The moon rose slowly over the beeches of Manor Wood, and its white light crept over the blacked-out facade of the even numbers. Presently, far away to the south-east, beyond
the wood and the open ploughland of the Kent border, came the faint, intermittent throb of heavy aero-engines, and a moment later, from the direction of Shirley Rise, the long, banshee note of the siren.

People began to move inside the silent houses, making their preparations.

In the store at the corner Archie Carver came out of the back door, and carried a fire-extinguisher inside, placing it immediately above the trap that covered his oil-drum vault.

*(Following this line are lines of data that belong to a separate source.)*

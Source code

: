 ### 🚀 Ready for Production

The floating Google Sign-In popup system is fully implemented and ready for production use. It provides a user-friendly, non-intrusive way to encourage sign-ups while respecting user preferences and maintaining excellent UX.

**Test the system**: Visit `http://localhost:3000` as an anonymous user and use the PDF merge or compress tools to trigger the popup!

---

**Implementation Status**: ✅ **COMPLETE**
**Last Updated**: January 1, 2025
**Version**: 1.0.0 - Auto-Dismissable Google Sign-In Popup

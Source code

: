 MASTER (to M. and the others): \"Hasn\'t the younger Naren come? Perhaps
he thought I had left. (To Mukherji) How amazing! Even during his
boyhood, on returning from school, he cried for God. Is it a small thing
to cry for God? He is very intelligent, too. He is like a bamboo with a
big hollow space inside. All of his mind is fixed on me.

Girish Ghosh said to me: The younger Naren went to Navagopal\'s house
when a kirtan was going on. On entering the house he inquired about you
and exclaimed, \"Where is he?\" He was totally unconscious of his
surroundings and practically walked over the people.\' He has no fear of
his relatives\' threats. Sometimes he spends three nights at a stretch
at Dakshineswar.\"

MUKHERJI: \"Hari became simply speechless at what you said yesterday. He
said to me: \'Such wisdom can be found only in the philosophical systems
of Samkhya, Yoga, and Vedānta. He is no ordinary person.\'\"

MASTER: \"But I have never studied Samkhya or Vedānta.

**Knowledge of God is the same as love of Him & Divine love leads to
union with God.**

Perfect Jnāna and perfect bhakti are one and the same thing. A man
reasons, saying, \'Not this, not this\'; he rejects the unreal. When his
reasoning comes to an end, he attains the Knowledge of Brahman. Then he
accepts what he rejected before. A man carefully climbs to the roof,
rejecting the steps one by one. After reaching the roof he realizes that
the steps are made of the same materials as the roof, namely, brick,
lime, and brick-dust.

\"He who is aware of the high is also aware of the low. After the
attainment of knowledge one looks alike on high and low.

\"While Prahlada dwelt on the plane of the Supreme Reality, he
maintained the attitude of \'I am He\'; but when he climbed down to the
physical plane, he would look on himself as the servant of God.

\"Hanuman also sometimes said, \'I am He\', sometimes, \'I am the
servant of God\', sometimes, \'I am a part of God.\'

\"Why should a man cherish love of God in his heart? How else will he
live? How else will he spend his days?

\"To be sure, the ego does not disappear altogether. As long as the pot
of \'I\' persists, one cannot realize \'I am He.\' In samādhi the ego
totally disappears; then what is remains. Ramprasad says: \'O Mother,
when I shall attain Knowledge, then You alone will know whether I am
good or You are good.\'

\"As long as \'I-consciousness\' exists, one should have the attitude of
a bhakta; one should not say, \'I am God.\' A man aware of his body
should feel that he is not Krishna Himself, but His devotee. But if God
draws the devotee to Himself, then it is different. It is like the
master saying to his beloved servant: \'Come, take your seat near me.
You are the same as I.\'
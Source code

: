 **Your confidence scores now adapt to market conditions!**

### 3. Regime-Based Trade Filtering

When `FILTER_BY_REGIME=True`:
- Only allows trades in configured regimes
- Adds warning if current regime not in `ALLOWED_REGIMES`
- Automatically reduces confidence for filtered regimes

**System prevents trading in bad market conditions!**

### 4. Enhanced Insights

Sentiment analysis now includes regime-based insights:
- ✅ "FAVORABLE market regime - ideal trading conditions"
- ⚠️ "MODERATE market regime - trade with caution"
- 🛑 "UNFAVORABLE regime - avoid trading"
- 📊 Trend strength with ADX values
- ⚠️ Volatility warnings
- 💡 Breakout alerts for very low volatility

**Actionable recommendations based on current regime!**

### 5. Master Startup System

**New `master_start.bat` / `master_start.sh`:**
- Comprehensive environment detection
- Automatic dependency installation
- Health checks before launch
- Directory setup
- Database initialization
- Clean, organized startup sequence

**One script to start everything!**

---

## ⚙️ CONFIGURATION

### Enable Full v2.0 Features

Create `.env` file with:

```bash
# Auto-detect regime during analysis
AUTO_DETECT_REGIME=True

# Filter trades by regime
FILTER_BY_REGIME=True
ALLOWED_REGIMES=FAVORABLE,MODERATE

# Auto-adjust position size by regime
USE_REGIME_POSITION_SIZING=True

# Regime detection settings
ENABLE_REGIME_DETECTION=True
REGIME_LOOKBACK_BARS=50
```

At Number Four, Jean Mclnroy buttoned her navy battle-dress blouse, and groped for her tin-helmet, reflecting, with a glow of pleasure, that it was her night on, and that she would soon be sharing a mug of tea with Chief Officer Hargreaves, the Ideal British Male, lean-jawed, silent, and superbly cool in a crisis.

At Number Seventeen, Esther Frith climbed stiffly out of bed, and fell upon her knees. Whenever the siren sounded she made a point of asking Jehovah to deflect all high-explosive and phosphorous from Pilot-Officer Frith, S. (Accounts Branch), wherever he might be. Her greying hair fell forward over her clasped hands, and her pale lips moved soundlessly. “Oh Lord, keep Sydney safe, keep Sydney away from the bombs.”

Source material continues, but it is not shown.